As the British Con-Dem government proceeds with its savagery of the public sector, hell-bent on driving the country into an Indian summer of industrial unrest, daily reports appear of historic strikes in China.

At the beginning of the month, textile workers in Pingdingshan on 65 cents an hour entered their third week of action; workers at Foxxconn, traumatised by the recent wave of suicides, also struck and gained and 30% (and subsequently 70%) increase in pay. Days later, 1,700 Honda workers - mainly women - downed tools and formed their own union to oppose the official state union (which routinely supports the owners of production against labour); workers in Shenzhen, Kunshan and X'ian also walked out en masse. And last week, following a strike by Toyota workers, the Chinese Premier made a rare admission that perhaps China had not been looking after its workers as well as it could. That is a formidable understatement - China's rapid economic growth has depended on paying workers peanuts to produce cheap goods for the global market.

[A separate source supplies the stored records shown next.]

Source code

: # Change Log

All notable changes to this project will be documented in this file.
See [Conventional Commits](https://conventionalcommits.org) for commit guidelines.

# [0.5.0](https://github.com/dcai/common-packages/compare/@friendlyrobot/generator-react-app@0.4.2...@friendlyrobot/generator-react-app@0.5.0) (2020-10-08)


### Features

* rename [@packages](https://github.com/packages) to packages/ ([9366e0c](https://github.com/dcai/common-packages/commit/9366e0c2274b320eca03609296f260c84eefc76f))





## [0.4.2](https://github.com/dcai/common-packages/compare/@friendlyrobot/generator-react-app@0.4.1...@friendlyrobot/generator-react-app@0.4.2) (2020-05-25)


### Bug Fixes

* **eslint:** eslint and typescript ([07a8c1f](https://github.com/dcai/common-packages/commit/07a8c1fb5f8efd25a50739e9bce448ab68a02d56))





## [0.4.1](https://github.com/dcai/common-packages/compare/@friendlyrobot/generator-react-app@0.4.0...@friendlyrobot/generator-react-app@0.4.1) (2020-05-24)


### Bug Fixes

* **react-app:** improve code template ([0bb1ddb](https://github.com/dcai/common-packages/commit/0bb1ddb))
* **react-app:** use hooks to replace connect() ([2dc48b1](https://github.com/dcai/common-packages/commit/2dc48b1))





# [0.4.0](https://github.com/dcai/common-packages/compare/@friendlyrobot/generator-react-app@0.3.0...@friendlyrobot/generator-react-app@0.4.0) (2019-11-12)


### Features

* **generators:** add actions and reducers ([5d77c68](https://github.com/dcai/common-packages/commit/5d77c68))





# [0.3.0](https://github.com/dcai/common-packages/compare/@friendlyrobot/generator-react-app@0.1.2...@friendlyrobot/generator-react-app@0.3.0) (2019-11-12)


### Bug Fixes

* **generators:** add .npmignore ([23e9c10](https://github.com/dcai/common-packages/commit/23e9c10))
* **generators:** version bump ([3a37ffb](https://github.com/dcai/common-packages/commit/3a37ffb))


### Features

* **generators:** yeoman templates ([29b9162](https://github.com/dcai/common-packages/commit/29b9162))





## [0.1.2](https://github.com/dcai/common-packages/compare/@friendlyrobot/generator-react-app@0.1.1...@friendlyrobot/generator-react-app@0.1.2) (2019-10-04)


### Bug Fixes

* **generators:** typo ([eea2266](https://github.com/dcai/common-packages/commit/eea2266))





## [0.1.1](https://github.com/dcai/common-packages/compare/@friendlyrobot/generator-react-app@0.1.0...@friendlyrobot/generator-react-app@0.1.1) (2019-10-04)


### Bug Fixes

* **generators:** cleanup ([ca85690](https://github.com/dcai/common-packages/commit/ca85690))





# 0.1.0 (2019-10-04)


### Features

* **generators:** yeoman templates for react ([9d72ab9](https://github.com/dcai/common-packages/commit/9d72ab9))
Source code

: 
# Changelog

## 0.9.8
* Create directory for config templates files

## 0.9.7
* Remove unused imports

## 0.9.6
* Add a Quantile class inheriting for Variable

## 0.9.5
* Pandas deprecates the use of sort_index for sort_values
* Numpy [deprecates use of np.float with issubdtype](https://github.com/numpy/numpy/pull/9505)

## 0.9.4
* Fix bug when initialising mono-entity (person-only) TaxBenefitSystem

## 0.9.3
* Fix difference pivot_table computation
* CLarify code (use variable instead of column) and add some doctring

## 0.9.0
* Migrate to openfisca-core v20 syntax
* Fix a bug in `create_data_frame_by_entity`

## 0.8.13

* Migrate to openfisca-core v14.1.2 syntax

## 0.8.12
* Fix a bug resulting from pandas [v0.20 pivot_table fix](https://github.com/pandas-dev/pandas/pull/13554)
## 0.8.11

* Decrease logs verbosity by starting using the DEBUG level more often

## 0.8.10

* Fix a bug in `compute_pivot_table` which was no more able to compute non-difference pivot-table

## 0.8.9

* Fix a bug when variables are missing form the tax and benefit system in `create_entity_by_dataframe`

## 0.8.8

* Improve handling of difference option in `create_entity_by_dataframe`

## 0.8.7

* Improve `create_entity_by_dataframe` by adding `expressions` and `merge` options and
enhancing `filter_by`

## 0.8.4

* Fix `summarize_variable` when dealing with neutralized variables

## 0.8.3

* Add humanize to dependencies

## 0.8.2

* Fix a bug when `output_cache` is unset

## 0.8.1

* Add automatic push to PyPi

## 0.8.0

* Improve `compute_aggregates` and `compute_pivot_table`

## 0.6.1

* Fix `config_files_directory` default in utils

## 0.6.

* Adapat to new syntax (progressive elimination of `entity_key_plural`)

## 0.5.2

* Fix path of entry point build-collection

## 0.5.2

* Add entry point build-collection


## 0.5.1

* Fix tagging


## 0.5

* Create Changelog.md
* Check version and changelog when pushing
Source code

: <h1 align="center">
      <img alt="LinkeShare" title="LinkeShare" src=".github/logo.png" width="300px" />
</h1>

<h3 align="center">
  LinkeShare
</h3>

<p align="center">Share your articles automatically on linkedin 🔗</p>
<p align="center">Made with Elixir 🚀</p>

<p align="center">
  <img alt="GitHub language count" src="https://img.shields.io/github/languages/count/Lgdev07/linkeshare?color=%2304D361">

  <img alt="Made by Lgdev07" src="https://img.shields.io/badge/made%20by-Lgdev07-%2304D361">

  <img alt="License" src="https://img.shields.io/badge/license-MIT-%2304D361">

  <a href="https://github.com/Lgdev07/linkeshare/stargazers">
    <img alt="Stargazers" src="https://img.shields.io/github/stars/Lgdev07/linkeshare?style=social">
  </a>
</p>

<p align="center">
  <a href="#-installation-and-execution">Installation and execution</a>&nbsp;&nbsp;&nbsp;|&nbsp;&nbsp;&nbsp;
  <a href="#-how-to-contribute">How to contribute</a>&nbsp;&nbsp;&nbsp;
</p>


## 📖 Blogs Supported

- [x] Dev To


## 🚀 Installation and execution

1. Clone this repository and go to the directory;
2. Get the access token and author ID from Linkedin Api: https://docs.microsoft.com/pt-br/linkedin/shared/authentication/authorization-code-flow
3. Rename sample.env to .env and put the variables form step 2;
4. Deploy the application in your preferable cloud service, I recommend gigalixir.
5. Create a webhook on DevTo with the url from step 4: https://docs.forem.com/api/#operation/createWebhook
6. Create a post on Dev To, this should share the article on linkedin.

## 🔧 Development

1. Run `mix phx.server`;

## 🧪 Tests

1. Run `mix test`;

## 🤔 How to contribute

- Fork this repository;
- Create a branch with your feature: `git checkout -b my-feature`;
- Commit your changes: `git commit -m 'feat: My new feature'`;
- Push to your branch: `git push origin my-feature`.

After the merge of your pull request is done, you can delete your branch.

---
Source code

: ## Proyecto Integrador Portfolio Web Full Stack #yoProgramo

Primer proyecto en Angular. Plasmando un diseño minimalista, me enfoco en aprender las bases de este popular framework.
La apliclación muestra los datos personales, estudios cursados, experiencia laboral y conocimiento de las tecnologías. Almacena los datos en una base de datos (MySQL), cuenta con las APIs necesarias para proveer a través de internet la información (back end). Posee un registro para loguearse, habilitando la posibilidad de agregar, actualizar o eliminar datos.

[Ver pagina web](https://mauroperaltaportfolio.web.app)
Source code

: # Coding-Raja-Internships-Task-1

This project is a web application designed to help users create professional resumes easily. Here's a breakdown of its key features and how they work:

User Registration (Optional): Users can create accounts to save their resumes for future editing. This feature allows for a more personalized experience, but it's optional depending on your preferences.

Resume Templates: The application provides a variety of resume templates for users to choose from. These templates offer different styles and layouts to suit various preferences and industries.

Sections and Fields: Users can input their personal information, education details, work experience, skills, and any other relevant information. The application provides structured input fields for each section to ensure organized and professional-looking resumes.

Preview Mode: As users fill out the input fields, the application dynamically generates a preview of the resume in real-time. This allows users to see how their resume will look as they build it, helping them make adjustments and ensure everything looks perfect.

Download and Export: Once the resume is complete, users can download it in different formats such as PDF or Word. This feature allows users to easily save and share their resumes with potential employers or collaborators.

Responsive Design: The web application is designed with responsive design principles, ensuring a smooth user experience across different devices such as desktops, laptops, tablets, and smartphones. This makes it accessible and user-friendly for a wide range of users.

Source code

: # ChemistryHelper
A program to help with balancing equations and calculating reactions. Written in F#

There has always been intermittent industrial unrest in China, but these strikes appear historic for three reasons. Firstly, as Mark Thomas explains, "unlike in previous disputes, the strikers don’t wear masks to avoid retribution." This is open defiance on a huge scale - the very confrontations the CCP has feared would materialise since the beginning of the global credit crunch. Secondly, the strikes are successful - individually they have increased workers' salaries, but collectively they have generated a momentum which the government cannot ignore. Thirdly, and most importantly for a world that has depended on China's export economy, the strikes may lead to a restructuring of China's economy. Conservatively, this will mean a shift towards production for a domestic market, with the requisite increases in standards of living. More radically, it may mean a wholly more confident and militant working class, newly aware of their own power and importance, and increasingly confident at negotiating a fairer deal and a new direction for China.